§ WHAT IS NEEDED: Repeat the records in full. No pictures belong in the copy.

------ DATA PROVIDED

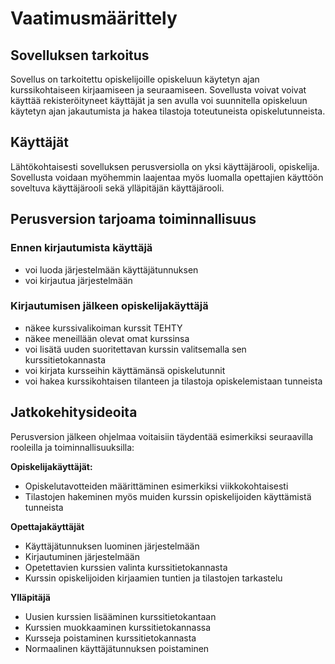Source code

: # Vaatimusmäärittely

## Sovelluksen tarkoitus

Sovellus on tarkoitettu opiskelijoille opiskeluun käytetyn ajan kurssikohtaiseen kirjaamiseen ja seuraamiseen. Sovellusta voivat voivat käyttää rekisteröityneet käyttäjät ja sen avulla voi suunnitella opiskeluun käytetyn ajan jakautumista ja hakea tilastoja toteutuneista opiskelutunneista.

## Käyttäjät 

Lähtökohtaisesti sovelluksen perusversiolla on yksi käyttäjärooli, opiskelija. Sovellusta voidaan myöhemmin laajentaa myös luomalla opettajien käyttöön soveltuva käyttäjärooli sekä ylläpitäjän käyttäjärooli.
 
## Perusversion tarjoama toiminnallisuus

### Ennen kirjautumista käyttäjä

* voi luoda järjestelmään käyttäjätunnuksen
* voi kirjautua järjestelmään

### Kirjautumisen jälkeen opiskelijakäyttäjä

* näkee kurssivalikoiman kurssit TEHTY
* näkee meneillään olevat omat kurssinsa
* voi lisätä uuden suoritettavan kurssin valitsemalla sen kurssitietokannasta
* voi kirjata kursseihin käyttämänsä opiskelutunnit
* voi hakea kurssikohtaisen tilanteen ja tilastoja opiskelemistaan tunneista
 
## Jatkokehitysideoita

Perusversion jälkeen ohjelmaa voitaisiin täydentää esimerkiksi seuraavilla rooleilla ja toiminnallisuuksilla:

**Opiskelijakäyttäjät:**

* Opiskelutavotteiden määrittäminen esimerkiksi viikkokohtaisesti
* Tilastojen hakeminen myös muiden kurssin opiskelijoiden käyttämistä tunneista

**Opettajakäyttäjät**

* Käyttäjätunnuksen luominen järjestelmään
* Kirjautuminen järjestelmään
* Opetettavien kurssien valinta kurssitietokannasta
* Kurssin opiskelijoiden kirjaamien tuntien ja tilastojen tarkastelu

**Ylläpitäjä**

* Uusien kurssien lisääminen kurssitietokantaan
* Kurssien muokkaaminen kurssitietokannassa
* Kursseja poistaminen kurssitietokannasta
* Normaalinen käyttäjätunnuksen poistaminen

------------

§ ANSWER TO THIS PROBLEM:
Source code

: # Vaatimusmäärittely

## Sovelluksen tarkoitus

Sovellus on tarkoitettu opiskelijoille opiskeluun käytetyn ajan kurssikohtaiseen kirjaamiseen ja seuraamiseen. Sovellusta voivat voivat käyttää rekisteröityneet käyttäjät ja sen avulla voi suunnitella opiskeluun käytetyn ajan jakautumista ja hakea tilastoja toteutuneista opiskelutunneista.

## Käyttäjät 

Lähtökohtaisesti sovelluksen perusversiolla on yksi käyttäjärooli, opiskelija. Sovellusta voidaan myöhemmin laajentaa myös luomalla opettajien käyttöön soveltuva käyttäjärooli sekä ylläpitäjän käyttäjärooli.
 
## Perusversion tarjoama toiminnallisuus

### Ennen kirjautumista käyttäjä

* voi luoda järjestelmään käyttäjätunnuksen
* voi kirjautua järjestelmään

### Kirjautumisen jälkeen opiskelijakäyttäjä

* näkee kurssivalikoiman kurssit TEHTY
* näkee meneillään olevat omat kurssinsa
* voi lisätä uuden suoritettavan kurssin valitsemalla sen kurssitietokannasta
* voi kirjata kursseihin käyttämänsä opiskelutunnit
* voi hakea kurssikohtaisen tilanteen ja tilastoja opiskelemistaan tunneista
 
## Jatkokehitysideoita

Perusversion jälkeen ohjelmaa voitaisiin täydentää esimerkiksi seuraavilla rooleilla ja toiminnallisuuksilla:

**Opiskelijakäyttäjät:**

* Opiskelutavotteiden määrittäminen esimerkiksi viikkokohtaisesti
* Tilastojen hakeminen myös muiden kurssin opiskelijoiden käyttämistä tunneista

**Opettajakäyttäjät**

* Käyttäjätunnuksen luominen järjestelmään
* Kirjautuminen järjestelmään
* Opetettavien kurssien valinta kurssitietokannasta
* Kurssin opiskelijoiden kirjaamien tuntien ja tilastojen tarkastelu

**Ylläpitäjä**

* Uusien kurssien lisääminen kurssitietokantaan
* Kurssien muokkaaminen kurssitietokannassa
* Kursseja poistaminen kurssitietokannasta
* Normaalinen käyttäjätunnuksen poistaminen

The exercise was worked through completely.